The data science behind HMRC’s COVID-19 response
Read our blog from Anna, who talks about her role leading the data science team during the COVID-19 pandemic.
Why HMRC and data science are the perfect fit
Eleven months ago, when I joined HMRC to lead our data science team and exploit data science capability I could have not imagined what the next months would bring. Of course, I knew how important the work of the department is: we are the people who collect the money that pays for the UK's public services and help families and organisations with targeted financial support - little did I know how large that financial support need would become.
I was excited about all the data HMRC hold. We are probably one of the biggest repositories of individual and company data in the UK and I looked forward to the opportunity and challenge of leading even more innovation and driving value across HMRC with my brilliant new colleagues. Just as we started making big plans, COVID-19 struck and practically overnight we had to adapt to our new reality and emerging data science challenges.
Data science behind the Chancellor's schemes
You will have heard of the COVID-19 schemes announced by the government to give financial support to individuals and businesses during the pandemic, but did you know that HMRC’s Data Science team were instrumental in supporting the schemes?
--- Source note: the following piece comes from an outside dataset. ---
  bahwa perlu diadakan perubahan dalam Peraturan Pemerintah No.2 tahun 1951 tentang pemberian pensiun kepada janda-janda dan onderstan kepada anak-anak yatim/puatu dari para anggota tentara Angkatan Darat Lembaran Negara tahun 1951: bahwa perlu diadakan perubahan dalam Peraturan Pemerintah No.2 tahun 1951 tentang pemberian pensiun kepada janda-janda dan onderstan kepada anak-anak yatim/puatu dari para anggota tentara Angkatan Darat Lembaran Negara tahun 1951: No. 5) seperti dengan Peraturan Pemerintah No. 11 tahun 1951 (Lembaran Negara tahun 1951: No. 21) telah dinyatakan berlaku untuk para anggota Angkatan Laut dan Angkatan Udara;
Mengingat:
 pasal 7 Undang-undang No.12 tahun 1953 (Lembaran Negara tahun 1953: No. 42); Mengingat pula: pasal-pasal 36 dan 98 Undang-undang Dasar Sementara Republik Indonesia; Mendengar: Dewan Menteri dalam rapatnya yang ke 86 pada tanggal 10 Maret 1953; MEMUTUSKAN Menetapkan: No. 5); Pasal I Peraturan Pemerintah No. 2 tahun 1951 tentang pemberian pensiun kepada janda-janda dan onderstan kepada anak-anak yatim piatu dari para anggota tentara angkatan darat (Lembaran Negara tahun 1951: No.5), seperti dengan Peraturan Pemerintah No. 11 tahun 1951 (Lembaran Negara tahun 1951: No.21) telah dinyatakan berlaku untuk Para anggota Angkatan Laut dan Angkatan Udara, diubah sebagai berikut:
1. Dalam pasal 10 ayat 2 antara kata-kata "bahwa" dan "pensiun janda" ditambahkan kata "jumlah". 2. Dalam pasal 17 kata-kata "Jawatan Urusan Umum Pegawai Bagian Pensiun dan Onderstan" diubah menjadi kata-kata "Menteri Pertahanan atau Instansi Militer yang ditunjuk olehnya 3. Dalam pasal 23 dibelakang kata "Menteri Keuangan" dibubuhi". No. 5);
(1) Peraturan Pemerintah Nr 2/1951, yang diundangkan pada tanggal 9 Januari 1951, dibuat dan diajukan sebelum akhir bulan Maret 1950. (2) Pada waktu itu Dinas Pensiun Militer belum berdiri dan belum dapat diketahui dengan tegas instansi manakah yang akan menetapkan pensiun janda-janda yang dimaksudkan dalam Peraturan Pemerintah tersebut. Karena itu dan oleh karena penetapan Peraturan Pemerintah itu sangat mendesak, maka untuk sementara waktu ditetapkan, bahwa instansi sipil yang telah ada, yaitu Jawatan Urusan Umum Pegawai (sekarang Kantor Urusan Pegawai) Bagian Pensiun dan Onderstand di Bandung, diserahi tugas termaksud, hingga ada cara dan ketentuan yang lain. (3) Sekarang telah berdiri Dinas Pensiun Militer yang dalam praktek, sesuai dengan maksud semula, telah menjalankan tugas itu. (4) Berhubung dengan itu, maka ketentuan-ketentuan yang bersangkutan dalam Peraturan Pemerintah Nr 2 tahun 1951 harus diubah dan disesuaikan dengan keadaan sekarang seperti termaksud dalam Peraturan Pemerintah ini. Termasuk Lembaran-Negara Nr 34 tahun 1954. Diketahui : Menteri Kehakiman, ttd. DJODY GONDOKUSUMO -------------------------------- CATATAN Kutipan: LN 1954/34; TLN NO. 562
Just to name a few examples, for the Self-Employment Income Support Scheme (SEISS) we designed and delivered a Reproducible Analytical Pipeline (RAP) solution to accurately determine the eligibility status of the entire self-employed population. The process included rapid ingestion of multiple and frequent complex data sources, the modelling of eligibility and the generation of outputs to feed the contact strategy; the live digital service; and the internal advisor user interface. Given the anxieties and fears of those requiring support, providing certainty and accuracy was key, and we worked closely with colleagues from across HMRC as one team to achieve that.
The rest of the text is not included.